Directions: Reproduce the data exactly and drop any pictures it holds.

Entries provided:
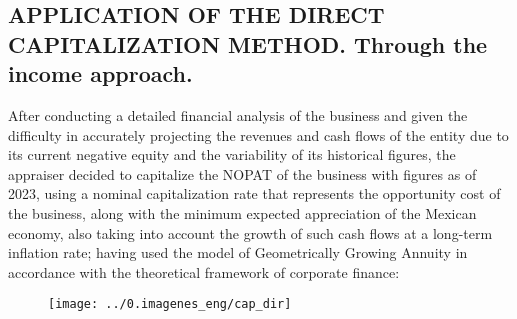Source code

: \subsection{APPLICATION OF THE DIRECT CAPITALIZATION METHOD. Through the income approach.} 


After conducting a detailed financial analysis of the business and given the difficulty in accurately projecting the revenues and cash flows of the entity due to its current negative equity and the variability of its historical figures, the appraiser decided to capitalize the NOPAT of the business with figures as of 2023, using a nominal capitalization rate that represents the opportunity cost of the business, along with the minimum expected appreciation of the Mexican economy, also taking into account the growth of such cash flows at a long-term inflation rate; having used the model of Geometrically Growing Annuity in accordance with the theoretical framework of corporate finance:\\


\begin{figure}[H]
\centering
\texttt{[image: ../0.imagenes\_eng/cap\_dir]}
\end{figure}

Exercise solution:
Source code

: \subsection{APPLICATION OF THE DIRECT CAPITALIZATION METHOD. Through the income approach.} 


After conducting a detailed financial analysis of the business and given the difficulty in accurately projecting the revenues and cash flows of the entity due to its current negative equity and the variability of its historical figures, the appraiser decided to capitalize the NOPAT of the business with figures as of 2023, using a nominal capitalization rate that represents the opportunity cost of the business, along with the minimum expected appreciation of the Mexican economy, also taking into account the growth of such cash flows at a long-term inflation rate; having used the model of Geometrically Growing Annuity in accordance with the theoretical framework of corporate finance:\\


\begin{figure}[H]
\centering
\texttt{[image: ../0.imagenes\_eng/cap\_dir]}
\end{figure}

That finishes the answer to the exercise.